In order to fit an SVM using a non-linear kernel, we once again use the ${\tt SVC()}$ function. However, now we use a different value of the parameter kernel. To fit an SVM with a polynomial kernel we use ${\tt kernel="poly"}$, and to fit an SVM with a radial kernel we use ${\tt kernel="rbf"}$. In the former case we also use the ${\tt degree}$ argument to specify a degree for the polynomial kernel, and in the latter case we use ${\tt gamma}$ to specify a value of $\gamma$ for the radial basis kernel.
Let's generate some data with a non-linear class boundary:
from sklearn.model_selection import train_test_split
np.random.seed(8)
X = np.random.randn(200,2)
X[:100] = X[:100] +2
X[101:150] = X[101:150] -2
y = np.concatenate([np.repeat(-1, 150), np.repeat(1,50)])
X_train, X_test, y_train, y_test = train_test_split(X, y, train_size=0.5, random_state=2)
plt.scatter(X[:,0], X[:,1], s=70, c=y, cmap=mpl.cm.Paired)
plt.xlabel('X1')
plt.ylabel('X2')
See how one class is kind of stuck in the middle of another class? This suggests that we might want to use a radial kernel in our SVM. Now let's fit the training data using the ${\tt SVC()}$ function with a radial kernel and $\gamma = 1$:
svm = SVC(C=1.0, kernel='rbf', gamma=1)
svm.fit(X_train, y_train)
plot_svc(svm, X_test, y_test)
Not too shabby! The plot shows that the resulting SVM has a decidedly non-linear boundary. We can see from the figure that there are a fair number of training errors in this SVM fit. If we increase the value of cost, we can reduce the number of training errors:
# Increasing C parameter, allowing more flexibility
svm2 = SVC(C=100, kernel='rbf', gamma=1.0)
svm2.fit(X_train, y_train)
plot_svc(svm2, X_test, y_test)
However, this comes at the price of a more irregular decision boundary that seems to be at risk of overfitting the data. We can perform cross-validation using ${\tt GridSearchCV()}$ to select the best choice of $\gamma$ and cost for an SVM with a radial kernel:
tuned_parameters = [{'C': [0.01, 0.1, 1, 10, 100],
'gamma': [0.5, 1,2,3,4]}]
clf = GridSearchCV(SVC(kernel='rbf'), tuned_parameters, cv=10, scoring='accuracy')
clf.fit(X_train, y_train)
clf.best_params_
Therefore, the best choice of parameters involves ${\tt cost=1}$ and ${\tt gamma=0.5}$. We can plot the resulting fit using the ${\tt plot\_svc()}$ function, and view the test set predictions for this model by applying the ${\tt predict()}$ function to the test data:
plot_svc(clf.best_estimator_, X_test, y_test)
print(confusion_matrix(y_test, clf.best_estimator_.predict(X_test)))
print(clf.best_estimator_.score(X_test, y_test))
85% of test observations are correctly classified by this SVM. Not bad!

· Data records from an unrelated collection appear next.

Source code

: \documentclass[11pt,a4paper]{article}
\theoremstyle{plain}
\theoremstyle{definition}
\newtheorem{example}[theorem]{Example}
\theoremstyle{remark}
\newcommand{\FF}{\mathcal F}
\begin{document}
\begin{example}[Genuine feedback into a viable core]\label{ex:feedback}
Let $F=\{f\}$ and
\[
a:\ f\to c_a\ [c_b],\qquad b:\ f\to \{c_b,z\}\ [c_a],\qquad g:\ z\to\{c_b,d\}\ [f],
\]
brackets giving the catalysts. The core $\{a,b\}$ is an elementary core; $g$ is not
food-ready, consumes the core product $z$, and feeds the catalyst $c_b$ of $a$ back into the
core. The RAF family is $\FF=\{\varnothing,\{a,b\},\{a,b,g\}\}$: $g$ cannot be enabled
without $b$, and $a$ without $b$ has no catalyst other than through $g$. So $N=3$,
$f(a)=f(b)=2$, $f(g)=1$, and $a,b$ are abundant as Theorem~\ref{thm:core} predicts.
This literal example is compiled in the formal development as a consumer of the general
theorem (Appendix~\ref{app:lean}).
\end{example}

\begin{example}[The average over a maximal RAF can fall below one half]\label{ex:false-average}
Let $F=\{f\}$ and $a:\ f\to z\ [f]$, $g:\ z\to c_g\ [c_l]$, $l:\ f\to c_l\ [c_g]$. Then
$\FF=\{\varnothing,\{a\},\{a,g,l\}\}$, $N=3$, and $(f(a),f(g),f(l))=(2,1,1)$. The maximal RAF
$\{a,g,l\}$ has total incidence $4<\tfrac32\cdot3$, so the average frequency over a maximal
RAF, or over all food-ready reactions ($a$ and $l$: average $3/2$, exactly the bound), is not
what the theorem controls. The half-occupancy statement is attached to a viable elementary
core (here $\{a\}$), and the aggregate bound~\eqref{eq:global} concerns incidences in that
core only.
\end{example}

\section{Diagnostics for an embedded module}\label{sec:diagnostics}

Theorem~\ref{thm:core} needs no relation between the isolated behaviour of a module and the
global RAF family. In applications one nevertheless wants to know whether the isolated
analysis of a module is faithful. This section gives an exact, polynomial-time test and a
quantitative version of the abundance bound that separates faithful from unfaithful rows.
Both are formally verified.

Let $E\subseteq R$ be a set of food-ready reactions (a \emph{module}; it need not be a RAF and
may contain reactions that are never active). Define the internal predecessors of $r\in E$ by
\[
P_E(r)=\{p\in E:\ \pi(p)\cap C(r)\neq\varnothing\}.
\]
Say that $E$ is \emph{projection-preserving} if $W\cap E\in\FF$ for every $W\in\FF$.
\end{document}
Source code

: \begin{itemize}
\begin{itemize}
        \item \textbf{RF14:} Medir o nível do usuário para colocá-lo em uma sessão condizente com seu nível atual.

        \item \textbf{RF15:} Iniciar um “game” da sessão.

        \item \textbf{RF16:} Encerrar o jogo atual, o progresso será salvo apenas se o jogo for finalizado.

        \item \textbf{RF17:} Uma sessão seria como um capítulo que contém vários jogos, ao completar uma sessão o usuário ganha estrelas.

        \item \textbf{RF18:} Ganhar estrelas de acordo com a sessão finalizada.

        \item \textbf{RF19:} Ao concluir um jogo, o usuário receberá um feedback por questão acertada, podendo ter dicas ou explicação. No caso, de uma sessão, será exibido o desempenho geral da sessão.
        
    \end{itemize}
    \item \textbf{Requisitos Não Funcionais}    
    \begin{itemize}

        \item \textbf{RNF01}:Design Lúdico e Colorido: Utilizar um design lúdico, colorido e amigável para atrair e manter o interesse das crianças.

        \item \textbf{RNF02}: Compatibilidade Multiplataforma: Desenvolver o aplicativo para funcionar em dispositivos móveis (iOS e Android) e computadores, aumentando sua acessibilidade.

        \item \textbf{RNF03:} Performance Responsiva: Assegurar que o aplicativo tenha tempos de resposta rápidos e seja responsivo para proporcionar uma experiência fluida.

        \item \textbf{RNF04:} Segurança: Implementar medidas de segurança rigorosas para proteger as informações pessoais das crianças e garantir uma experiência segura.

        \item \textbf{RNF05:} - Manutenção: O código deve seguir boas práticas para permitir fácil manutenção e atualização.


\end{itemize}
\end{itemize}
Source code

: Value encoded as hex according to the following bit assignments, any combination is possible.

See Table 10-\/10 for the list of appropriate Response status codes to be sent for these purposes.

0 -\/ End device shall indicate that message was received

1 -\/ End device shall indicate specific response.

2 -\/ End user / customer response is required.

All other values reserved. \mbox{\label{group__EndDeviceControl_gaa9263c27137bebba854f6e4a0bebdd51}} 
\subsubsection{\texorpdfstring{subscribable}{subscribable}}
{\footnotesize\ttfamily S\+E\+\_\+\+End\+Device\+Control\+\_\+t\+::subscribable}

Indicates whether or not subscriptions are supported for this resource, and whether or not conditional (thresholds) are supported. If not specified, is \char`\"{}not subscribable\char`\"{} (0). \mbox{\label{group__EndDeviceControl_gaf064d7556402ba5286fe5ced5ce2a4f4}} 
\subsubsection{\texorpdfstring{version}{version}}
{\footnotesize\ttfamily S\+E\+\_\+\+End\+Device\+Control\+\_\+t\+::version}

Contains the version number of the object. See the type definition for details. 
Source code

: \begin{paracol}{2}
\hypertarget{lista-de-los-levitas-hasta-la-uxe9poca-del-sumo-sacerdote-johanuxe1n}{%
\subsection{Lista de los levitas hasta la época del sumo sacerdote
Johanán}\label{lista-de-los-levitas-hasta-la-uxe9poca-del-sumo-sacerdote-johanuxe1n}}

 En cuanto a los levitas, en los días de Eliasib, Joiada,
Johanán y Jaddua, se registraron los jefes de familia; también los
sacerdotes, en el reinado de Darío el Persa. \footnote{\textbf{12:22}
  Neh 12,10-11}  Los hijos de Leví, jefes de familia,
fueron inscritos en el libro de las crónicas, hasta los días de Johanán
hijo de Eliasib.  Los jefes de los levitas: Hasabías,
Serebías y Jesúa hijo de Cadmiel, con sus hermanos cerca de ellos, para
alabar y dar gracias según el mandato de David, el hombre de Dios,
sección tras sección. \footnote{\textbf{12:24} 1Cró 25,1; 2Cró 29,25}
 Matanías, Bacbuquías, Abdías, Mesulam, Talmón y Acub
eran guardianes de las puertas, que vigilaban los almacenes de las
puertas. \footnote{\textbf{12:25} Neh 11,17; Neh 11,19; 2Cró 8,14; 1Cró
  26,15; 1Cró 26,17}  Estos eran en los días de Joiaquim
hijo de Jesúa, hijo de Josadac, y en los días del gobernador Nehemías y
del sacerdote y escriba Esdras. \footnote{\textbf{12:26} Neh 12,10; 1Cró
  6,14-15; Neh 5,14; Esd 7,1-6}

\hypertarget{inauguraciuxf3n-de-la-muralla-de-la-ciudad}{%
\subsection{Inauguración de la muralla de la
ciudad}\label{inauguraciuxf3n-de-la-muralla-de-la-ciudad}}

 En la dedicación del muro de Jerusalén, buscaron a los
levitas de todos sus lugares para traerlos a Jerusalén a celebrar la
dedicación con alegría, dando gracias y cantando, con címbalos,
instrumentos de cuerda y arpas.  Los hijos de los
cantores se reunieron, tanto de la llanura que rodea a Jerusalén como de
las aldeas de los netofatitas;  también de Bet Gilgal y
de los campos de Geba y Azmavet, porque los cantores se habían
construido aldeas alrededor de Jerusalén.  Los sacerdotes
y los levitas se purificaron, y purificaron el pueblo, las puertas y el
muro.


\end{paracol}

The ${\tt auc()}$ function from the ${\tt sklearn.metrics}$ package can be used to produce ROC curves such as those we saw in lecture:
from sklearn.metrics import auc
from sklearn.metrics import roc_curve
Let's start by fitting two models, one more flexible than the other:
# More constrained model
svm3 = SVC(C=1, kernel='rbf', gamma=1)
svm3.fit(X_train, y_train)
# More flexible model
svm4 = SVC(C=1, kernel='rbf', gamma=50)
svm4.fit(X_train, y_train)
SVMs and support vector classifiers output class labels for each observation. However, it is also possible to obtain fitted values for each observation, which are the numerical scores used to obtain the class labels. For instance, in the case of a support vector classifier, the fitted value for an observation $X = (X_1,X_2, . . .,X_p)^T$ takes the form $\hat\beta_0 + \hat\beta_1X_1 + \hat\beta_2X_2 + . . . + \hat\beta_pX_p$.
For an SVM with a non-linear kernel, the equation that yields the fitted value is given in (9.23) on p. 352 of the ISLR book. In essence, the sign of the fitted value determines on which side of the decision boundary the observation lies. Therefore, the relationship between the fitted value and the class prediction for a given observation is simple: if the fitted value exceeds zero then the observation is assigned to one class, and if it is less than zero than it is assigned to the other.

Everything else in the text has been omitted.